■ **Working data**
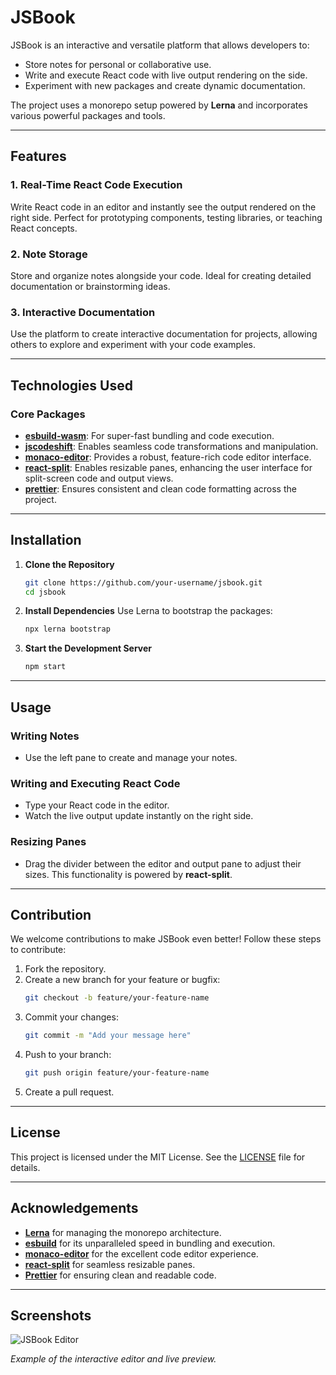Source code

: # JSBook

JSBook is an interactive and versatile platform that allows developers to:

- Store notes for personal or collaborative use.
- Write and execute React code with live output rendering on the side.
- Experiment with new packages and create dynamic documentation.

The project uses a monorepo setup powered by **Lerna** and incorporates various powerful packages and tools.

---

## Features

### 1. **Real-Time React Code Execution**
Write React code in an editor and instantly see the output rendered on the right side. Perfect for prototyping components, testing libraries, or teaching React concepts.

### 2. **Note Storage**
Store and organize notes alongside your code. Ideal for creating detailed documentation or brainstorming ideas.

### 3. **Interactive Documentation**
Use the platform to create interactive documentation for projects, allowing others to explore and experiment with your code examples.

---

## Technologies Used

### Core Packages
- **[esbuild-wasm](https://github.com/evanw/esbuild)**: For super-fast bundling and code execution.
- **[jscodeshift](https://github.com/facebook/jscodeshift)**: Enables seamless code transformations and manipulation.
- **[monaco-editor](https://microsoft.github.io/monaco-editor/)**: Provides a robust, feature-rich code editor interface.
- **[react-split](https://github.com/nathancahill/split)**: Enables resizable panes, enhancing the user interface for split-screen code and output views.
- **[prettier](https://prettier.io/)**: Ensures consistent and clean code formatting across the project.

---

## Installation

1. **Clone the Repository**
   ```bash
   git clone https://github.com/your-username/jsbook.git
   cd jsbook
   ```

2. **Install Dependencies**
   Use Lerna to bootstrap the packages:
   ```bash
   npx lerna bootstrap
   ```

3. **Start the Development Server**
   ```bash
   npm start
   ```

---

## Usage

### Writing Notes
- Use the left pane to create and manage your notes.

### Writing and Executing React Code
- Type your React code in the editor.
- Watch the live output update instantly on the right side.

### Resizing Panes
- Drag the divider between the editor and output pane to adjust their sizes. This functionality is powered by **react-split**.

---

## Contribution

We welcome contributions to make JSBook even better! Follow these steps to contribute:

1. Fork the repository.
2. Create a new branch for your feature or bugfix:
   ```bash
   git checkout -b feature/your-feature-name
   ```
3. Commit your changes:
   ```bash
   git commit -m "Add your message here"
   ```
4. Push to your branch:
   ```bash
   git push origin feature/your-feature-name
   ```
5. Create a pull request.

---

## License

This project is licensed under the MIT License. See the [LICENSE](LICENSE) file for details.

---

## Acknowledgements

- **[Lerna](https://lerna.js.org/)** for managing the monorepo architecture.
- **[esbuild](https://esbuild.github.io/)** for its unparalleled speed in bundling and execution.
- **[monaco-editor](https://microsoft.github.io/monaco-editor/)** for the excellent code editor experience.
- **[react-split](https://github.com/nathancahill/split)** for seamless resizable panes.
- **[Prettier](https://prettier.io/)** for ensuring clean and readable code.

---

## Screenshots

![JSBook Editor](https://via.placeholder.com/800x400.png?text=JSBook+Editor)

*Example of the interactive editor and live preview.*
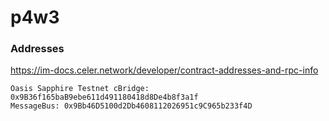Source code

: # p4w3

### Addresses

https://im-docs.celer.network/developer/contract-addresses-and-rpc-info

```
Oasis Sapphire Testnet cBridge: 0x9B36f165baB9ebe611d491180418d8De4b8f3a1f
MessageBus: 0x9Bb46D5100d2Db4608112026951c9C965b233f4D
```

■ **What to work on**
Before answering, find the line with "### 2. **Note Storage**" in the records above; then reproduce exactly each line from the first through that line, leaving out pictures.

■ **Expected answer**
Source code

: # JSBook

JSBook is an interactive and versatile platform that allows developers to:

- Store notes for personal or collaborative use.
- Write and execute React code with live output rendering on the side.
- Experiment with new packages and create dynamic documentation.

The project uses a monorepo setup powered by **Lerna** and incorporates various powerful packages and tools.

---

## Features

### 1. **Real-Time React Code Execution**
Write React code in an editor and instantly see the output rendered on the right side. Perfect for prototyping components, testing libraries, or teaching React concepts.

### 2. **Note Storage**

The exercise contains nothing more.